=== What is required ===
Find each line below containing the word "modularity" and copy it.

=== Data to use ===
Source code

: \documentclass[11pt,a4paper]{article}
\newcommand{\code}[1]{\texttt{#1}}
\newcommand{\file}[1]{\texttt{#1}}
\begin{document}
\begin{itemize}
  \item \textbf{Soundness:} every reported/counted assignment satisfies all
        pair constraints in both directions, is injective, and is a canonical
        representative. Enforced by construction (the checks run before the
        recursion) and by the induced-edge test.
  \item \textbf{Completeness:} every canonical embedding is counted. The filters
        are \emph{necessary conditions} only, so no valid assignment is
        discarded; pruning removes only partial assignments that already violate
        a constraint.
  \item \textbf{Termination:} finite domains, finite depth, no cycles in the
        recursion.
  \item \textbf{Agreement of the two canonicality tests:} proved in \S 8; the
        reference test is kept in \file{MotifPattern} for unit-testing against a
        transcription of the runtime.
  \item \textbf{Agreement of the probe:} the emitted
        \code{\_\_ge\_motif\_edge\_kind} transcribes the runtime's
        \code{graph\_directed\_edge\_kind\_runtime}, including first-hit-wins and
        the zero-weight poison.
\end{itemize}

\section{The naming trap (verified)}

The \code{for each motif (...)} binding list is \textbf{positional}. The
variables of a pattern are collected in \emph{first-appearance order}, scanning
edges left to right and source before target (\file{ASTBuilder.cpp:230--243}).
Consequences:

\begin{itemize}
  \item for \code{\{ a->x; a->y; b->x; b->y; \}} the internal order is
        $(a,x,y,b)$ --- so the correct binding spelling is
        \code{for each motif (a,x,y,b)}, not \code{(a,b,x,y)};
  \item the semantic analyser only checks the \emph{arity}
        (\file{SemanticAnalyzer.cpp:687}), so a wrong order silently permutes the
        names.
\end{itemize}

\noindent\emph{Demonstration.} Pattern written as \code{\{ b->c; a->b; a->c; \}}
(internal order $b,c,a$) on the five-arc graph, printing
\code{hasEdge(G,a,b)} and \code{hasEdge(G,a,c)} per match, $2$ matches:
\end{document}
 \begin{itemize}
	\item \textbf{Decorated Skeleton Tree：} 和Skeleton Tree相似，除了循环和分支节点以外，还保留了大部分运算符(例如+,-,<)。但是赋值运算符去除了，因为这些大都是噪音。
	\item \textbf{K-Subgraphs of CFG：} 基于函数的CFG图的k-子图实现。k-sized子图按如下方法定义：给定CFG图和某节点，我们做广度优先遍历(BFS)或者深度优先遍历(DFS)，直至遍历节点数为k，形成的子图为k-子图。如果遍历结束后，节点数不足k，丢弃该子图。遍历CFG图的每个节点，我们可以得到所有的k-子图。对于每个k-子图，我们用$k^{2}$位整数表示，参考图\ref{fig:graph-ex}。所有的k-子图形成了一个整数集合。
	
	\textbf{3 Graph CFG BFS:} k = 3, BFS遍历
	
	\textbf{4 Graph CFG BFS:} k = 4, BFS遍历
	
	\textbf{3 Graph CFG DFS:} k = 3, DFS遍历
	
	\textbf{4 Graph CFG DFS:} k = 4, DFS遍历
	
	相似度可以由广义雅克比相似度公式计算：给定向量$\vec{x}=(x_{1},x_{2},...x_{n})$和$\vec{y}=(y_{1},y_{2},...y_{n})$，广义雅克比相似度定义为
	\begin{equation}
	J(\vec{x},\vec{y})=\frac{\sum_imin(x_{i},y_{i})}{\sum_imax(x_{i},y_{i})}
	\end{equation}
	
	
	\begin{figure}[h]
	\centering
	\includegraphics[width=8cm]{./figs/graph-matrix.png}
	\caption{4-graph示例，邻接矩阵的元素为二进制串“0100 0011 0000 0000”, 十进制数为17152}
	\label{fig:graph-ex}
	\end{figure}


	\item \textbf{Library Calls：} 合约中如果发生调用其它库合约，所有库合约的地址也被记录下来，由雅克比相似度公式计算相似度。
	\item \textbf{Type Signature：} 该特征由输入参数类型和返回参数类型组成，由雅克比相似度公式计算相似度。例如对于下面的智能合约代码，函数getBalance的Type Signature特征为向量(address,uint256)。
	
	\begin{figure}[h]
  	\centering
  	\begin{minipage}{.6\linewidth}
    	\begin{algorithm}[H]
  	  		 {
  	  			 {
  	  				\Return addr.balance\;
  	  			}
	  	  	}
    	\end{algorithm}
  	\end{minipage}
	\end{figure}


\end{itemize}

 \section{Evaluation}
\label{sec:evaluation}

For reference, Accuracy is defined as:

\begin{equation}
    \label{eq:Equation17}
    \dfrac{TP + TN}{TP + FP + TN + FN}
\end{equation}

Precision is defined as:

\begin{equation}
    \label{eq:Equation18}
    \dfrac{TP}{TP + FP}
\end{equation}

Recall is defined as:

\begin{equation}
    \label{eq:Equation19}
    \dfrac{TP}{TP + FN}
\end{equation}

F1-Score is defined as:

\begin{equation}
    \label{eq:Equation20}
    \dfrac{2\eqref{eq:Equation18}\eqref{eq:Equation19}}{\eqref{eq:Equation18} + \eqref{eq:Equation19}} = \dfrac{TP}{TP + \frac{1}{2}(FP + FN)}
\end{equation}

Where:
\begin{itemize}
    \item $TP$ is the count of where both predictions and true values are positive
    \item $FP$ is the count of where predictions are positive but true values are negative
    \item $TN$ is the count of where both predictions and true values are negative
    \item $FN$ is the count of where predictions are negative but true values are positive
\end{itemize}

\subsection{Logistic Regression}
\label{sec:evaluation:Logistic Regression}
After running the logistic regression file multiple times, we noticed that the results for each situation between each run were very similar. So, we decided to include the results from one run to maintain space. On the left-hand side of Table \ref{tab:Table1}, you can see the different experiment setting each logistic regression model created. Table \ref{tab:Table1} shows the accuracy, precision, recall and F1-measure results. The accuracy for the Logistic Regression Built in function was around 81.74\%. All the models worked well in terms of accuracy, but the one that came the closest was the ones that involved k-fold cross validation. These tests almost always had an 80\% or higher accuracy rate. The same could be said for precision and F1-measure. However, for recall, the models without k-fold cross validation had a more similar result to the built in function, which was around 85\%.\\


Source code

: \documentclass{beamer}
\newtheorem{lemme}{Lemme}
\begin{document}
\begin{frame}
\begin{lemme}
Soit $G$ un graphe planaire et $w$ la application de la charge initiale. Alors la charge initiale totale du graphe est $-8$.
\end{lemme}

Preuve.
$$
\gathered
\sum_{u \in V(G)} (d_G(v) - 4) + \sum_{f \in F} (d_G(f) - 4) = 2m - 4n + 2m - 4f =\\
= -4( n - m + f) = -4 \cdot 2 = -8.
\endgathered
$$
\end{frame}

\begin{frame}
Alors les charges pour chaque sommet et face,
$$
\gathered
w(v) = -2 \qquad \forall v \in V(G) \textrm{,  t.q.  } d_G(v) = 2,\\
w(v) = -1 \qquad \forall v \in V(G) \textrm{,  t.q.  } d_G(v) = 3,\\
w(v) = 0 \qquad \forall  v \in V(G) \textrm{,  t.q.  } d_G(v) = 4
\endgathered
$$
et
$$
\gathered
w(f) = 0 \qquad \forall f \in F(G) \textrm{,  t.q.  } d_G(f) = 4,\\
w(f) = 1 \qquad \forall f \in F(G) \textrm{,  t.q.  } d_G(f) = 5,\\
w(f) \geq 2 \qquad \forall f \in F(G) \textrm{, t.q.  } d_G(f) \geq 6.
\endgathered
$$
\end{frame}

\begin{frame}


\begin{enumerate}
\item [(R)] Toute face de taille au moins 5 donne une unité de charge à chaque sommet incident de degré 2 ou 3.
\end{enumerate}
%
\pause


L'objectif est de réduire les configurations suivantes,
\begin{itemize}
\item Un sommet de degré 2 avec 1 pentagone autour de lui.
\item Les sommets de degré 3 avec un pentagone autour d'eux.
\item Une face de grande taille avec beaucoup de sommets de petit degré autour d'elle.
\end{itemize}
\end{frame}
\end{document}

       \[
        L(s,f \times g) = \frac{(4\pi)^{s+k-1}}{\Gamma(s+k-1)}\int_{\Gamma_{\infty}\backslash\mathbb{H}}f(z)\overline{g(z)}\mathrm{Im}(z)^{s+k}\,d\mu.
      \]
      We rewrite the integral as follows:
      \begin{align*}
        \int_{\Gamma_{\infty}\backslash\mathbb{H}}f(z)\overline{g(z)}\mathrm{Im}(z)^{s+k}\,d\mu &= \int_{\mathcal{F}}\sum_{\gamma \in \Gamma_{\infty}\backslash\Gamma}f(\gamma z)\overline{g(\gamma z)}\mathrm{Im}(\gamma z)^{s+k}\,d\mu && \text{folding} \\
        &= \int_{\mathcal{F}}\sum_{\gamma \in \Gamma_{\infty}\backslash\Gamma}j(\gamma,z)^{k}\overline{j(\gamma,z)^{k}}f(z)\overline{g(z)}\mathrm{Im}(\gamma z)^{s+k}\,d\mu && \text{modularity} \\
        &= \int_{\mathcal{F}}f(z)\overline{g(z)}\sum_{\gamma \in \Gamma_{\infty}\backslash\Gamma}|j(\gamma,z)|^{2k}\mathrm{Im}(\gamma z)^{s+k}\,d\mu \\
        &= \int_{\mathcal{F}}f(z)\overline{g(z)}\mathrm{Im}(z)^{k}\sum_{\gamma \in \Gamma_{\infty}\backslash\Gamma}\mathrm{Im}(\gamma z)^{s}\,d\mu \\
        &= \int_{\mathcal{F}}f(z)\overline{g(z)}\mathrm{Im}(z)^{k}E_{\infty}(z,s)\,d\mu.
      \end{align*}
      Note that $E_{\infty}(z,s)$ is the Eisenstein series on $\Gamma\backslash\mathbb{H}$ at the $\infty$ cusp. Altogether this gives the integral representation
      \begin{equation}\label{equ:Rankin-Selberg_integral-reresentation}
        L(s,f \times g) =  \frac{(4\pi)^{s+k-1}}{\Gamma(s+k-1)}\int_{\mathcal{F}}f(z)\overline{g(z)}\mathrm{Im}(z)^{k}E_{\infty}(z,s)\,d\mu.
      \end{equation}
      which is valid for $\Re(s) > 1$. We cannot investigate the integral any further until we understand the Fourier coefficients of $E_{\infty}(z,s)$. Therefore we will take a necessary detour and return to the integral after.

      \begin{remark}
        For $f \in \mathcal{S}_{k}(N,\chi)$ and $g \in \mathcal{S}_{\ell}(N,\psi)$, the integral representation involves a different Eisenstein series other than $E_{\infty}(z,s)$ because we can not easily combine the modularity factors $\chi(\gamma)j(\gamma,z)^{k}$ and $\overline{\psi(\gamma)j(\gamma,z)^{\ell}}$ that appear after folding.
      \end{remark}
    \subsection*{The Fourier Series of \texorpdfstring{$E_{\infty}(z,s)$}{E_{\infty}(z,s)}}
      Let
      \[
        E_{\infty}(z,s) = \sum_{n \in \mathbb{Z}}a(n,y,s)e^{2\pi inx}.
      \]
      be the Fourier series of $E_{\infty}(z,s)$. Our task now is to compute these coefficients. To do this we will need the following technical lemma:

=== Answer area ===
        &= \int_{\mathcal{F}}\sum_{\gamma \in \Gamma_{\infty}\backslash\Gamma}j(\gamma,z)^{k}\overline{j(\gamma,z)^{k}}f(z)\overline{g(z)}\mathrm{Im}(\gamma z)^{s+k}\,d\mu && \text{modularity} \\
        For $f \in \mathcal{S}_{k}(N,\chi)$ and $g \in \mathcal{S}_{\ell}(N,\psi)$, the integral representation involves a different Eisenstein series other than $E_{\infty}(z,s)$ because we can not easily combine the modularity factors $\chi(\gamma)j(\gamma,z)^{k}$ and $\overline{\psi(\gamma)j(\gamma,z)^{\ell}}$ that appear after folding.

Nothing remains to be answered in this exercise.